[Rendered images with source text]
▬▬▬▬▬▬▬▬▬▬
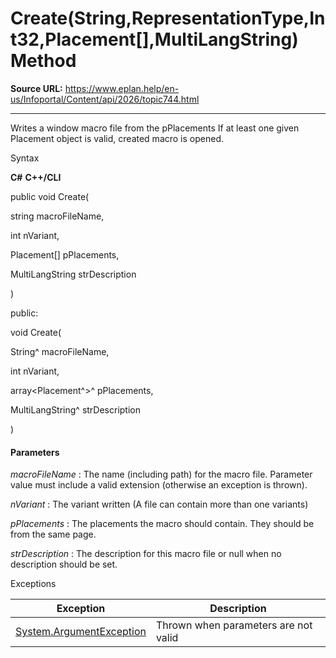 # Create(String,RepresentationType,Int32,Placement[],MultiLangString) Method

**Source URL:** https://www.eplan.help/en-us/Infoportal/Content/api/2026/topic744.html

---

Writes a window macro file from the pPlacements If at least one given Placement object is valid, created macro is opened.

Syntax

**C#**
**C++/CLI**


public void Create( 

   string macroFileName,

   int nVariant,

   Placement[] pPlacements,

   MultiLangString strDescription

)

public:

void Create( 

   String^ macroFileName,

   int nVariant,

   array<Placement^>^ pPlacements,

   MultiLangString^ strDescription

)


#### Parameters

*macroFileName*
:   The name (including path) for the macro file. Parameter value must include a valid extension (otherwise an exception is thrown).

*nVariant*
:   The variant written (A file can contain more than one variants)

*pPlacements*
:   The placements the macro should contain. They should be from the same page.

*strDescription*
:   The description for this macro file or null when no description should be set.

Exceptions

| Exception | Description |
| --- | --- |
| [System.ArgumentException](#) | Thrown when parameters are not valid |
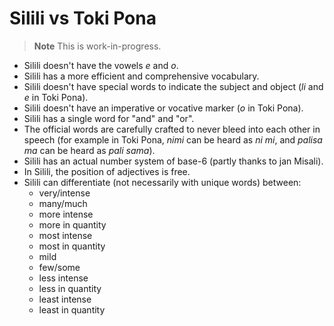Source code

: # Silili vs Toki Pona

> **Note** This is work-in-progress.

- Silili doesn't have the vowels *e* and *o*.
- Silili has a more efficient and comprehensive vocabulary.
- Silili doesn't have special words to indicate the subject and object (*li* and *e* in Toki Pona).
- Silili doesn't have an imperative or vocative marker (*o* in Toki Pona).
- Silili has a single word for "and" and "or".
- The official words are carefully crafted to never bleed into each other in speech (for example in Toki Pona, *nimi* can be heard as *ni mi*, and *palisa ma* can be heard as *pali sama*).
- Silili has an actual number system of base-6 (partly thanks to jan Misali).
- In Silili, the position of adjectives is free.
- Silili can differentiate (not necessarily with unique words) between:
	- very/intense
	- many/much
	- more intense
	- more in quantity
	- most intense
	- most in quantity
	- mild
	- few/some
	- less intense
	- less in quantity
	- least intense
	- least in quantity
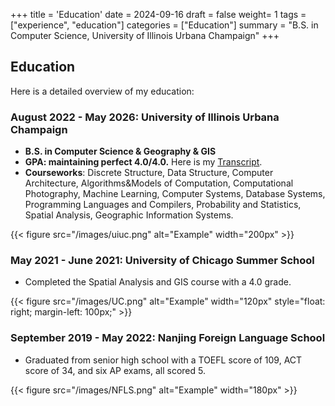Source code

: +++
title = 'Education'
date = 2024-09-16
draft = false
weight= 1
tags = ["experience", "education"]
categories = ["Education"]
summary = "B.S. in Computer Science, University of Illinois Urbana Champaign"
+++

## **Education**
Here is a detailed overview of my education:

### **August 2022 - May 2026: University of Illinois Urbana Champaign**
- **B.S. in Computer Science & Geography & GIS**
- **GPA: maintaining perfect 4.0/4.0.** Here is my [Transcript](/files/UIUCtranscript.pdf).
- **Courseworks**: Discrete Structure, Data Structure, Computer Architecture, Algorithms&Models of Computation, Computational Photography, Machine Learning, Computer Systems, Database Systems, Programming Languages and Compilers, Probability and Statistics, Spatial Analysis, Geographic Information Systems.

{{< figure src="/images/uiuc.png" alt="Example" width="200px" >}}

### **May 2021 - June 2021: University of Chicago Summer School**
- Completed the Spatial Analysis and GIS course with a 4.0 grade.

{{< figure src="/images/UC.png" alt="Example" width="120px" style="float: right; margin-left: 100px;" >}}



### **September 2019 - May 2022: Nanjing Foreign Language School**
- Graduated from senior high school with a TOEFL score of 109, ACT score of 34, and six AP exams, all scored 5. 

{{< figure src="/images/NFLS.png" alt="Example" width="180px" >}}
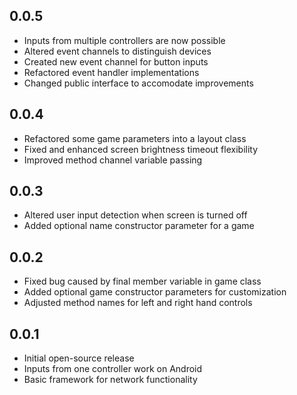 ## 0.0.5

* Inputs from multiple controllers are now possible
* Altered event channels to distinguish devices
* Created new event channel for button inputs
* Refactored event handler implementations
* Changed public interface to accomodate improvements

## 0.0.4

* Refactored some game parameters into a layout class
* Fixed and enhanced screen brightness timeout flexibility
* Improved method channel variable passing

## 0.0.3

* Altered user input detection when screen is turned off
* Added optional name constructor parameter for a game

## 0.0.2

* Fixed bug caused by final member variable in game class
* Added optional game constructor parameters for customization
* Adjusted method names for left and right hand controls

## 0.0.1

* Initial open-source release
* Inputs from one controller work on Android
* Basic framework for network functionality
▬▬▬▬▬▬▬▬▬▬
■ Requirement
Print every record above exactly, with no pictures.

■ Response
 # Create(String,RepresentationType,Int32,Placement[],MultiLangString) Method

**Source URL:** https://www.eplan.help/en-us/Infoportal/Content/api/2026/topic744.html

---

Writes a window macro file from the pPlacements If at least one given Placement object is valid, created macro is opened.

Syntax

**C#**
**C++/CLI**


public void Create( 

   string macroFileName,

   int nVariant,

   Placement[] pPlacements,

   MultiLangString strDescription

)

public:

void Create( 

   String^ macroFileName,

   int nVariant,

   array<Placement^>^ pPlacements,

   MultiLangString^ strDescription

)


#### Parameters

*macroFileName*
:   The name (including path) for the macro file. Parameter value must include a valid extension (otherwise an exception is thrown).

*nVariant*
:   The variant written (A file can contain more than one variants)

*pPlacements*
:   The placements the macro should contain. They should be from the same page.

*strDescription*
:   The description for this macro file or null when no description should be set.

Exceptions

| Exception | Description |
| --- | --- |
| [System.ArgumentException](#) | Thrown when parameters are not valid |
Source code

: # Silili vs Toki Pona

> **Note** This is work-in-progress.

- Silili doesn't have the vowels *e* and *o*.
- Silili has a more efficient and comprehensive vocabulary.
- Silili doesn't have special words to indicate the subject and object (*li* and *e* in Toki Pona).
- Silili doesn't have an imperative or vocative marker (*o* in Toki Pona).
- Silili has a single word for "and" and "or".
- The official words are carefully crafted to never bleed into each other in speech (for example in Toki Pona, *nimi* can be heard as *ni mi*, and *palisa ma* can be heard as *pali sama*).
- Silili has an actual number system of base-6 (partly thanks to jan Misali).
- In Silili, the position of adjectives is free.
- Silili can differentiate (not necessarily with unique words) between:
	- very/intense
	- many/much
	- more intense
	- more in quantity
	- most intense
	- most in quantity
	- mild
	- few/some
	- less intense
	- less in quantity
	- least intense
	- least in quantity
Source code

: +++
title = 'Education'
date = 2024-09-16
draft = false
weight= 1
tags = ["experience", "education"]
categories = ["Education"]
summary = "B.S. in Computer Science, University of Illinois Urbana Champaign"
+++

## **Education**
Here is a detailed overview of my education:

### **August 2022 - May 2026: University of Illinois Urbana Champaign**
- **B.S. in Computer Science & Geography & GIS**
- **GPA: maintaining perfect 4.0/4.0.** Here is my [Transcript](/files/UIUCtranscript.pdf).
- **Courseworks**: Discrete Structure, Data Structure, Computer Architecture, Algorithms&Models of Computation, Computational Photography, Machine Learning, Computer Systems, Database Systems, Programming Languages and Compilers, Probability and Statistics, Spatial Analysis, Geographic Information Systems.

{{< figure src="/images/uiuc.png" alt="Example" width="200px" >}}

### **May 2021 - June 2021: University of Chicago Summer School**
- Completed the Spatial Analysis and GIS course with a 4.0 grade.

{{< figure src="/images/UC.png" alt="Example" width="120px" style="float: right; margin-left: 100px;" >}}



### **September 2019 - May 2022: Nanjing Foreign Language School**
- Graduated from senior high school with a TOEFL score of 109, ACT score of 34, and six AP exams, all scored 5. 

{{< figure src="/images/NFLS.png" alt="Example" width="180px" >}}
 ## 0.0.5

* Inputs from multiple controllers are now possible
* Altered event channels to distinguish devices
* Created new event channel for button inputs
* Refactored event handler implementations
* Changed public interface to accomodate improvements

## 0.0.4

* Refactored some game parameters into a layout class
* Fixed and enhanced screen brightness timeout flexibility
* Improved method channel variable passing

## 0.0.3

* Altered user input detection when screen is turned off
* Added optional name constructor parameter for a game

## 0.0.2

* Fixed bug caused by final member variable in game class
* Added optional game constructor parameters for customization
* Adjusted method names for left and right hand controls

## 0.0.1

* Initial open-source release
* Inputs from one controller work on Android
* Basic framework for network functionality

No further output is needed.